→ Exercise: Your copy should begin with the line containing "### mulle-objc-init usage", end with the line containing "To bootstrap the", match the listing below exactly, and contain no pictures.

→ Supplied information:

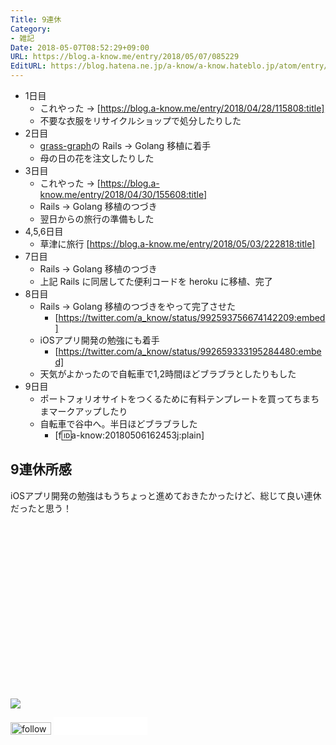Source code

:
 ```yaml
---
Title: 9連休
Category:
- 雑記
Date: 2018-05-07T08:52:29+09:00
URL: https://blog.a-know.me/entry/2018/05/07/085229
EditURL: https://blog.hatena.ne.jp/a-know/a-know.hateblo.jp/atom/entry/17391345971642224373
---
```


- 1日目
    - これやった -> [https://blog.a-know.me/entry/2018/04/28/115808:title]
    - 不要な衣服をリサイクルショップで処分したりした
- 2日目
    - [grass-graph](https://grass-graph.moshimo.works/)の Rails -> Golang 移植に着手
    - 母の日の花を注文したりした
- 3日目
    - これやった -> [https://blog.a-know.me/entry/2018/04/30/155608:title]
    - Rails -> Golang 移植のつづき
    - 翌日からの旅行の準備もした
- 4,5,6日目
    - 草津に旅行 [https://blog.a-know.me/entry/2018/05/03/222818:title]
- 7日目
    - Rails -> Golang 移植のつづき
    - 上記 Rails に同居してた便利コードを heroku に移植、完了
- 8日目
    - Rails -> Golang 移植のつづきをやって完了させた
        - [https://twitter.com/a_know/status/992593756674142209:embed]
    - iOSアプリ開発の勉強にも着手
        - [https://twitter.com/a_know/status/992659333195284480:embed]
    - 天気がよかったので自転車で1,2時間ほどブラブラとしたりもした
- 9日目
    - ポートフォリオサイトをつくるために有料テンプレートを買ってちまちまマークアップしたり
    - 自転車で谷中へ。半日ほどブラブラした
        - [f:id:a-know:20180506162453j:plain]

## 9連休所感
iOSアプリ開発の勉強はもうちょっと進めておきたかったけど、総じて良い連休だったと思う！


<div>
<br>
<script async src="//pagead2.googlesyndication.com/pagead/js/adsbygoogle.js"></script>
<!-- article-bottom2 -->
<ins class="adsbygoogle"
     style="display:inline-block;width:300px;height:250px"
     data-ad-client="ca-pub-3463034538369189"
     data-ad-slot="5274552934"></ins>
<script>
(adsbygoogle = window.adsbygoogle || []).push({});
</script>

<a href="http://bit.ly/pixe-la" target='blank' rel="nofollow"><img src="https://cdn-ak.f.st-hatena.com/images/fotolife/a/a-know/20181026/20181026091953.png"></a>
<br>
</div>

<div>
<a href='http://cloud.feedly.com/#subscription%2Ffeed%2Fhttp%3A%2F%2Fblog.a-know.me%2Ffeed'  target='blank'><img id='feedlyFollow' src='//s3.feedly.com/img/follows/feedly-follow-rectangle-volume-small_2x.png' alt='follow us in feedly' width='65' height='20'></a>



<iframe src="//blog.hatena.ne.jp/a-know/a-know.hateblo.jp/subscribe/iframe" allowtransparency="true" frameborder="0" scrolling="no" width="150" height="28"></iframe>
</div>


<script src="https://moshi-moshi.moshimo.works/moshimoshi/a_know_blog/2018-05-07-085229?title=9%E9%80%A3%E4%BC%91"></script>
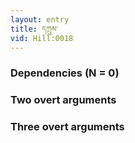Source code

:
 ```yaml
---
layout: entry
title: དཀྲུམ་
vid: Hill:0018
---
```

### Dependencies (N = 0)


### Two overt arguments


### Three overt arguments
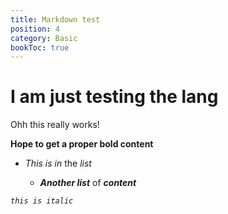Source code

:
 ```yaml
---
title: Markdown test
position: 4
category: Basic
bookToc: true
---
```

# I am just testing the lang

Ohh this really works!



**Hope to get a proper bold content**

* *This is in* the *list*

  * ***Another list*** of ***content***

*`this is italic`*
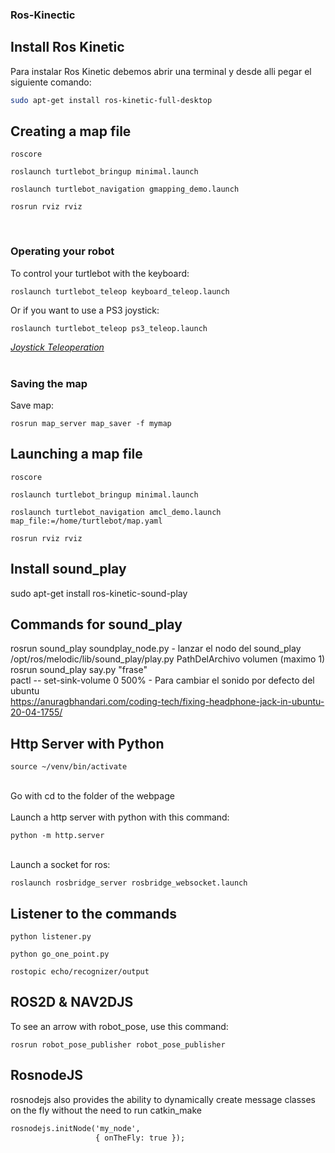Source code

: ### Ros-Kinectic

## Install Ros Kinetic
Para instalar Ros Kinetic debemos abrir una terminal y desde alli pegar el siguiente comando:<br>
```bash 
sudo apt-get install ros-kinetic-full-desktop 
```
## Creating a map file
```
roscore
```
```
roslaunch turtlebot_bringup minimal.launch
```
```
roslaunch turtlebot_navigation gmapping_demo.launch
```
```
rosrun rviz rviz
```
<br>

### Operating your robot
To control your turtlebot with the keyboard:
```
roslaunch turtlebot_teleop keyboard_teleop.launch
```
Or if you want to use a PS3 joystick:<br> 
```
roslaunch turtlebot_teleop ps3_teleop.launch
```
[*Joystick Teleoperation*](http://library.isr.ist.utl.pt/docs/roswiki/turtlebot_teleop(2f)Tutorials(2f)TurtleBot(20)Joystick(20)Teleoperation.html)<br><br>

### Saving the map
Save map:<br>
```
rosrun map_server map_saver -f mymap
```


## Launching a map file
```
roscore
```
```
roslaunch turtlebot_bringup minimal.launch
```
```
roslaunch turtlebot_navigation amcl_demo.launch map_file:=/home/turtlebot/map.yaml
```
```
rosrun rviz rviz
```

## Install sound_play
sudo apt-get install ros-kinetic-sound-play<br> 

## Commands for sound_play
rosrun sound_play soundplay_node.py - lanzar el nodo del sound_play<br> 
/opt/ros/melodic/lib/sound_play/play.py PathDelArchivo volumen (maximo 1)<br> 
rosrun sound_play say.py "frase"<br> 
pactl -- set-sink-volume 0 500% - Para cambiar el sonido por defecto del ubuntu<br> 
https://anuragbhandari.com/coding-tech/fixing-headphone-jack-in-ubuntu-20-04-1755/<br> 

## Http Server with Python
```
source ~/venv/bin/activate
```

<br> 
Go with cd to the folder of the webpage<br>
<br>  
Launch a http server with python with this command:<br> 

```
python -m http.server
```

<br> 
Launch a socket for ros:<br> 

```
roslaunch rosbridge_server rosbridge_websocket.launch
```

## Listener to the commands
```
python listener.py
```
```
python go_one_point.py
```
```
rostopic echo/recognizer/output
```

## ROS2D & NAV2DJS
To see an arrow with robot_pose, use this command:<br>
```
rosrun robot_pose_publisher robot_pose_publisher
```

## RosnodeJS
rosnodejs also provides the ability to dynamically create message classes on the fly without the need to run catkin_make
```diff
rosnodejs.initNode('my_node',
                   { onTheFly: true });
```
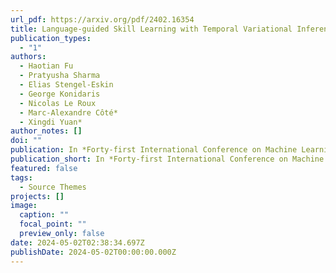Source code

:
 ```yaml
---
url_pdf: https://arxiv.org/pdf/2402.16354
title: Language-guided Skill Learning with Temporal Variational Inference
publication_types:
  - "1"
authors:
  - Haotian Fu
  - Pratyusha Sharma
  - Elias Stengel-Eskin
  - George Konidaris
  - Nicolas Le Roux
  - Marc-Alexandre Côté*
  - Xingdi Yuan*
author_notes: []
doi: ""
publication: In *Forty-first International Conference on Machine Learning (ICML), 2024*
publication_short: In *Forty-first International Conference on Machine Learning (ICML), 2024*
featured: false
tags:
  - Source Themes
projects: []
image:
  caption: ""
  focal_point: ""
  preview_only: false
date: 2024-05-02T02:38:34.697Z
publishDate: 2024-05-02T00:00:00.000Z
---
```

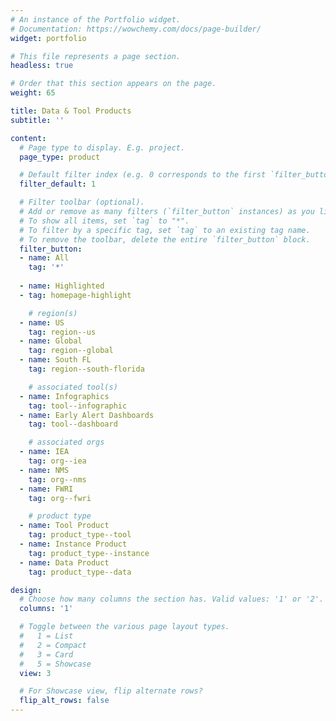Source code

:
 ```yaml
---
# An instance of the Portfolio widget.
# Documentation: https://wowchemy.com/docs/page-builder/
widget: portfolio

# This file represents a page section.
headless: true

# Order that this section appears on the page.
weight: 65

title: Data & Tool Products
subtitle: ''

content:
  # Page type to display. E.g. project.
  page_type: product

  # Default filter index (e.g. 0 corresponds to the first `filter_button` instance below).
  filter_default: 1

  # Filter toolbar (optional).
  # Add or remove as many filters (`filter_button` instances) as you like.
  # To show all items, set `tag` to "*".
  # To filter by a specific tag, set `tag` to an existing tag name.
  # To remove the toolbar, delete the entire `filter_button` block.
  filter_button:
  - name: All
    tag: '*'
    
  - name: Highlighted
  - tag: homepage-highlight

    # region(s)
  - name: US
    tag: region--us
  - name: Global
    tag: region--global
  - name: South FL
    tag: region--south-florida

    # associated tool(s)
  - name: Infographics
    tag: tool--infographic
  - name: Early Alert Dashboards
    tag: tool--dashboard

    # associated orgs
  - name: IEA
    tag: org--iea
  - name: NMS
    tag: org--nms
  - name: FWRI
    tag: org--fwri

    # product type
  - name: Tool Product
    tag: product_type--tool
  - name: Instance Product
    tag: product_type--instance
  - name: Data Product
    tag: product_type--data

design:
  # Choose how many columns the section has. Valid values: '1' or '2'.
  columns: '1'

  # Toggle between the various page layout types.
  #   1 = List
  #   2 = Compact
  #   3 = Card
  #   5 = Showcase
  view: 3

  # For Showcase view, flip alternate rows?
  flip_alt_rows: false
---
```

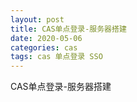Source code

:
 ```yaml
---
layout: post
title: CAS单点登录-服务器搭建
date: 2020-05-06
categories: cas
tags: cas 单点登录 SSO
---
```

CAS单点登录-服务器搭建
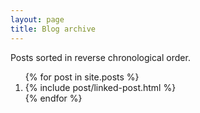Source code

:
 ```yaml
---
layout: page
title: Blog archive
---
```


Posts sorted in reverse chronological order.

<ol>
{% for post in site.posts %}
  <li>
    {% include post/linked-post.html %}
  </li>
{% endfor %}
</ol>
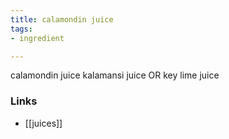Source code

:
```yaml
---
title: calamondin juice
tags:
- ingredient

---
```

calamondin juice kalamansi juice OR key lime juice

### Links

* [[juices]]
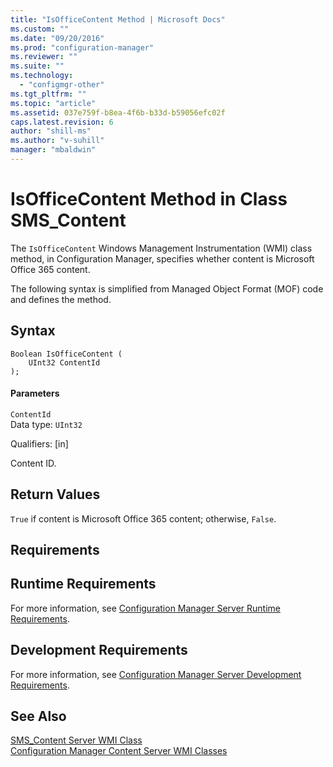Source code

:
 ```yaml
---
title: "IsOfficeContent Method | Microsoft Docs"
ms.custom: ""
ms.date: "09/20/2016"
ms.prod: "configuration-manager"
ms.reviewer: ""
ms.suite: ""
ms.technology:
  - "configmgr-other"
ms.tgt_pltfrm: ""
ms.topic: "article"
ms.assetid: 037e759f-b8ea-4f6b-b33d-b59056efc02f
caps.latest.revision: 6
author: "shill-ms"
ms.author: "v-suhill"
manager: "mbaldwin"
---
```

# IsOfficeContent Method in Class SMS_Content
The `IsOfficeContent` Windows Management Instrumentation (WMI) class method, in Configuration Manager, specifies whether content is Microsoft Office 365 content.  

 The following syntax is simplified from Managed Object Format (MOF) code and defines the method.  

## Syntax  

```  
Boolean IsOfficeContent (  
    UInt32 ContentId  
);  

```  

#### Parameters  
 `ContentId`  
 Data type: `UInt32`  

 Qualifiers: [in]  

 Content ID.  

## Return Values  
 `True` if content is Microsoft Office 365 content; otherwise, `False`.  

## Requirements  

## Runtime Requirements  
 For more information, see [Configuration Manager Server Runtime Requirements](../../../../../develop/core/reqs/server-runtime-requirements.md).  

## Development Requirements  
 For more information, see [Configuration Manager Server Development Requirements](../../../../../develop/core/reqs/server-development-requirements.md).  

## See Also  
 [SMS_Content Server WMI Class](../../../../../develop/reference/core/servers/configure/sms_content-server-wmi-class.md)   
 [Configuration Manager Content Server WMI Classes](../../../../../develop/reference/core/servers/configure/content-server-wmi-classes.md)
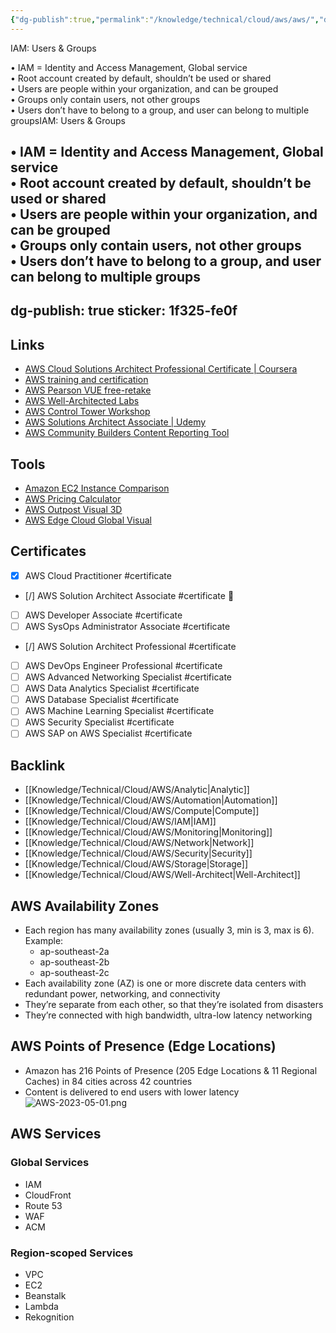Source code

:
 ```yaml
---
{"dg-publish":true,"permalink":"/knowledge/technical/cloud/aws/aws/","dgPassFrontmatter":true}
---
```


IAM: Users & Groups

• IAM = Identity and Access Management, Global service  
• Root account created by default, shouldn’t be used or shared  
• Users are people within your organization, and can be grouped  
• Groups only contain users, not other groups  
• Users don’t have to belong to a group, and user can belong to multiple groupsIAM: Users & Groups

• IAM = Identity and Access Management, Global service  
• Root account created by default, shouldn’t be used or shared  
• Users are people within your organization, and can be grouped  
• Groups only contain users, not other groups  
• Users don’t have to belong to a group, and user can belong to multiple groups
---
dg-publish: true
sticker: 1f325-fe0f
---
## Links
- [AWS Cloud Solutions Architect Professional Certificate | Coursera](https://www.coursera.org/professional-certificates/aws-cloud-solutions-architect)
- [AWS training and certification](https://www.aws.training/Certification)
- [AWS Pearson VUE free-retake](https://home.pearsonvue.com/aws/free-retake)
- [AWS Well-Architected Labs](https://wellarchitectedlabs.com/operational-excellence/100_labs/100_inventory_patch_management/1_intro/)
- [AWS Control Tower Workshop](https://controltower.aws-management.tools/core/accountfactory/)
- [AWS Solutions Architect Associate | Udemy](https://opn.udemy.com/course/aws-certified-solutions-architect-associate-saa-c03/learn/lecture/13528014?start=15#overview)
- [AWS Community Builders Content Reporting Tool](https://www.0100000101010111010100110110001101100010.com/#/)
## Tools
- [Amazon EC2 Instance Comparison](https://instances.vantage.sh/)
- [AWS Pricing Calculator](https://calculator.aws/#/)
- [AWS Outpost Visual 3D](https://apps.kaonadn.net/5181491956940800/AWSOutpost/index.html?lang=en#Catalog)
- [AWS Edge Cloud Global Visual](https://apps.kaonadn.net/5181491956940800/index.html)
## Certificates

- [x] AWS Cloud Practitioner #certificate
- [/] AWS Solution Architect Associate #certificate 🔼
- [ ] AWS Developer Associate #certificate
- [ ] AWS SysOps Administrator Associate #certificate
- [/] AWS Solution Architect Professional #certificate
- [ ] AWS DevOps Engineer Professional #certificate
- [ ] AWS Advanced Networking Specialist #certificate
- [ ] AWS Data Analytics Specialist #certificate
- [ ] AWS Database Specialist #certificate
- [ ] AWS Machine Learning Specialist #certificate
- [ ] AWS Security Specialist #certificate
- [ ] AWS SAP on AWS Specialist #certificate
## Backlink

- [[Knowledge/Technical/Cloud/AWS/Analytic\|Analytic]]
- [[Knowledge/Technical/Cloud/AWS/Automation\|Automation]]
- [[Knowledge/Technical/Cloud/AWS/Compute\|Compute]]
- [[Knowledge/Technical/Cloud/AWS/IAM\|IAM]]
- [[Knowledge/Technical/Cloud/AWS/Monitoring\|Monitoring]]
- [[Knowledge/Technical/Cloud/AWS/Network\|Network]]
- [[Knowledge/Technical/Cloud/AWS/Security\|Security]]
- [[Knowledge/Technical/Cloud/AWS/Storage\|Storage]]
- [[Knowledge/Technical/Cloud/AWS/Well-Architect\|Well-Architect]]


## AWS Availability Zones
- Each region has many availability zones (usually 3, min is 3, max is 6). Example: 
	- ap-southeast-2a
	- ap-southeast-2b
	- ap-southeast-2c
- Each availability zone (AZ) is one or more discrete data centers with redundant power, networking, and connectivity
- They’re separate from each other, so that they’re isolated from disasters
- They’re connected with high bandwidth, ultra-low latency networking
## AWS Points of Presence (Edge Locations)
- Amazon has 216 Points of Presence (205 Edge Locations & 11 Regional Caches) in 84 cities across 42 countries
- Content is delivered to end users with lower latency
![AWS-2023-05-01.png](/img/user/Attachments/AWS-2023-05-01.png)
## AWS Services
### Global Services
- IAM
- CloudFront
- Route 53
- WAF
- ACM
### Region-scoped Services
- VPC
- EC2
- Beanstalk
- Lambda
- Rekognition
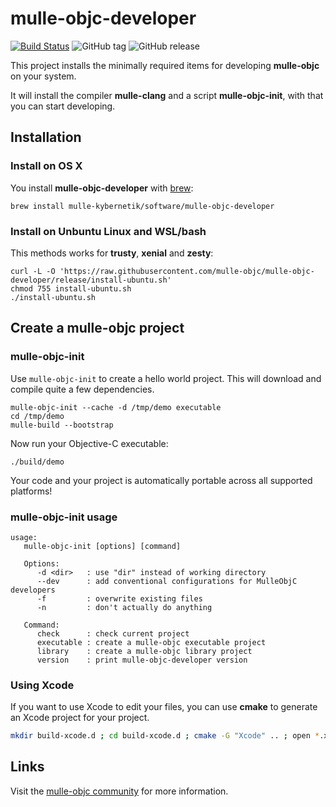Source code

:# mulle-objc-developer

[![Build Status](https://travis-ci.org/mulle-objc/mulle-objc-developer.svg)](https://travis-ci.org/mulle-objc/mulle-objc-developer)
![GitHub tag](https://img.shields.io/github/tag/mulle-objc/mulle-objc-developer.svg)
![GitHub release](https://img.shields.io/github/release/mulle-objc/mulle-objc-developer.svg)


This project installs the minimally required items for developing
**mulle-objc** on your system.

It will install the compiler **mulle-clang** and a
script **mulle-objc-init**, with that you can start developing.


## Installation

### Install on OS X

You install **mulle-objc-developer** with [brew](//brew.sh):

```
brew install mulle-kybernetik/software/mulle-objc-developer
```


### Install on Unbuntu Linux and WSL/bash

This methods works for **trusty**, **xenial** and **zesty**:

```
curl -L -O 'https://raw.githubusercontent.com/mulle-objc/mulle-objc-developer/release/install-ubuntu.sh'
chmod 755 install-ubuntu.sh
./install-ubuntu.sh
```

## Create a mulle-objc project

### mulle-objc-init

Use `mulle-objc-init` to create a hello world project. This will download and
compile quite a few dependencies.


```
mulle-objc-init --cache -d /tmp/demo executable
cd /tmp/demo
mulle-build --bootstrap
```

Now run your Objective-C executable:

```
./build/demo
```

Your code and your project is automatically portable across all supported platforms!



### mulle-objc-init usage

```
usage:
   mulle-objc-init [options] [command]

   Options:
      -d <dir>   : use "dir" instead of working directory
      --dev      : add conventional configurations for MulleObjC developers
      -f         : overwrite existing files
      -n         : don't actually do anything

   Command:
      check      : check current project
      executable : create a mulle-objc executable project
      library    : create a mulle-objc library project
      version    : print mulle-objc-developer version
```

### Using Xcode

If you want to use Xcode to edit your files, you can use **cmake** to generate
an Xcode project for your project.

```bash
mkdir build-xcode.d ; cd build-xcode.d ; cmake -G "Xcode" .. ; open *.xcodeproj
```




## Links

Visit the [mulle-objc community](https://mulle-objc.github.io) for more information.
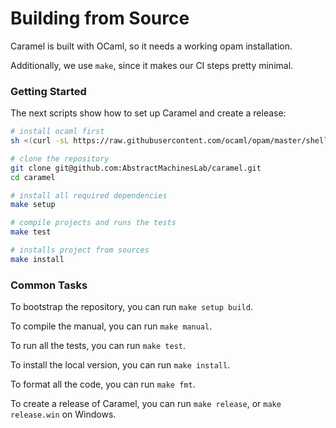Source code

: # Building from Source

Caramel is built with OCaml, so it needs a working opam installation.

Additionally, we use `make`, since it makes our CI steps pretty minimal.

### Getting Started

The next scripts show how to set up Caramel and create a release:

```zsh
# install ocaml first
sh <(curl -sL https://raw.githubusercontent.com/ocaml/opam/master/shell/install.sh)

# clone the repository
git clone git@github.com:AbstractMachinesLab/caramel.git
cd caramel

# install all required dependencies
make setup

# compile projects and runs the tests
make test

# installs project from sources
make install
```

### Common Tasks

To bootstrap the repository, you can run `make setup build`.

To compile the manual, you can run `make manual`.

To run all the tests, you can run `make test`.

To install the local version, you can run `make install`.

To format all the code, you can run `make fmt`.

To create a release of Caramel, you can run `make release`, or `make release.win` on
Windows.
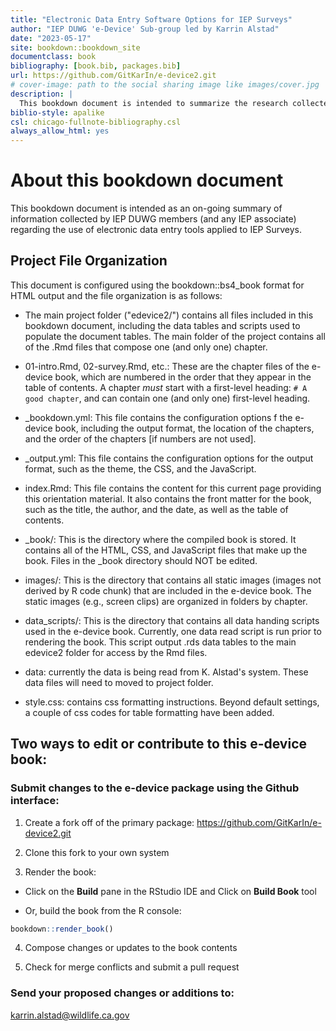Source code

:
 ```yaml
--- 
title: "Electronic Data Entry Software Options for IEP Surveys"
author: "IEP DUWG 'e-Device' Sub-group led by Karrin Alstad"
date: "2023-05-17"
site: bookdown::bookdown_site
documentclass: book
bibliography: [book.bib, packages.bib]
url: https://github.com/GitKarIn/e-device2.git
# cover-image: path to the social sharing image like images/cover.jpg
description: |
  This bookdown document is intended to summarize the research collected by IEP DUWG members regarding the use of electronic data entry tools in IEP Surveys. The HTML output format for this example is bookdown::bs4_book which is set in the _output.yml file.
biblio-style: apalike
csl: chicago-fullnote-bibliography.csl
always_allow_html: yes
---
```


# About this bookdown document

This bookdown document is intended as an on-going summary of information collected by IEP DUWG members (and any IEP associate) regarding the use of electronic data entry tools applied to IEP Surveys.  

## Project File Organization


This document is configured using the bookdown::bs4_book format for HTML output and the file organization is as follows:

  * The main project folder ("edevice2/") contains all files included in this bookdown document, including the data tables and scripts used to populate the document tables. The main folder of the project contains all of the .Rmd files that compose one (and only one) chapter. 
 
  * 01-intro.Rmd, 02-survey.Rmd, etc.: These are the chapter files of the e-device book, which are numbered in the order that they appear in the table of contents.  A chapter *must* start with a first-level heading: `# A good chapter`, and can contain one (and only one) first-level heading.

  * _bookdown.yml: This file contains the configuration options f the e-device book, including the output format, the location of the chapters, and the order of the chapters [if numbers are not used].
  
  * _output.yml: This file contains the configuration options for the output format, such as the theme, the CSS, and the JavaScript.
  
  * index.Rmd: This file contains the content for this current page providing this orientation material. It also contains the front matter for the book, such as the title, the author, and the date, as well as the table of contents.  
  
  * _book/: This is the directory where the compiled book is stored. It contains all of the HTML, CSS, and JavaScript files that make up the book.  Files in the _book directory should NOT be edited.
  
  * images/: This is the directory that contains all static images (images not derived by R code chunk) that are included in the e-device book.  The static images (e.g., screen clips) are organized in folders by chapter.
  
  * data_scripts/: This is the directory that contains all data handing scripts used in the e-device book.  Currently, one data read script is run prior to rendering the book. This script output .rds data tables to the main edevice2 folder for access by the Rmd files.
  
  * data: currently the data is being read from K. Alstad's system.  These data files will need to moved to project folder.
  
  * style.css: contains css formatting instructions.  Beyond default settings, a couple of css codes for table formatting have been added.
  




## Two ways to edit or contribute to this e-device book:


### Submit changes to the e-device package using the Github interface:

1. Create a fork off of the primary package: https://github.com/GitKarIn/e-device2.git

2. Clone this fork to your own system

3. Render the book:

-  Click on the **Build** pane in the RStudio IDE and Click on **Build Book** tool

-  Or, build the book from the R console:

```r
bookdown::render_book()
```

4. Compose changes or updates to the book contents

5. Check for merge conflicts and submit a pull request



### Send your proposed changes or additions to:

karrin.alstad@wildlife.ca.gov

→ Written answer:
### mulle-objc-init usage

```
usage:
   mulle-objc-init [options] [command]

   Options:
      -d <dir>   : use "dir" instead of working directory
      --dev      : add conventional configurations for MulleObjC developers
      -f         : overwrite existing files
      -n         : don't actually do anything

   Command:
      check      : check current project
      executable : create a mulle-objc executable project
      library    : create a mulle-objc library project
      version    : print mulle-objc-developer version
```

### Using Xcode

If you want to use Xcode to edit your files, you can use **cmake** to generate
an Xcode project for your project.

```bash
mkdir build-xcode.d ; cd build-xcode.d ; cmake -G "Xcode" .. ; open *.xcodeproj
```




## Links

Visit the [mulle-objc community](https://mulle-objc.github.io) for more information.
Source code

: # Building from Source

Caramel is built with OCaml, so it needs a working opam installation.

Additionally, we use `make`, since it makes our CI steps pretty minimal.

### Getting Started

The next scripts show how to set up Caramel and create a release:

```zsh
# install ocaml first
sh <(curl -sL https://raw.githubusercontent.com/ocaml/opam/master/shell/install.sh)

# clone the repository
git clone git@github.com:AbstractMachinesLab/caramel.git
cd caramel

# install all required dependencies
make setup

# compile projects and runs the tests
make test

# installs project from sources
make install
```

### Common Tasks

To bootstrap the repository, you can run `make setup build`.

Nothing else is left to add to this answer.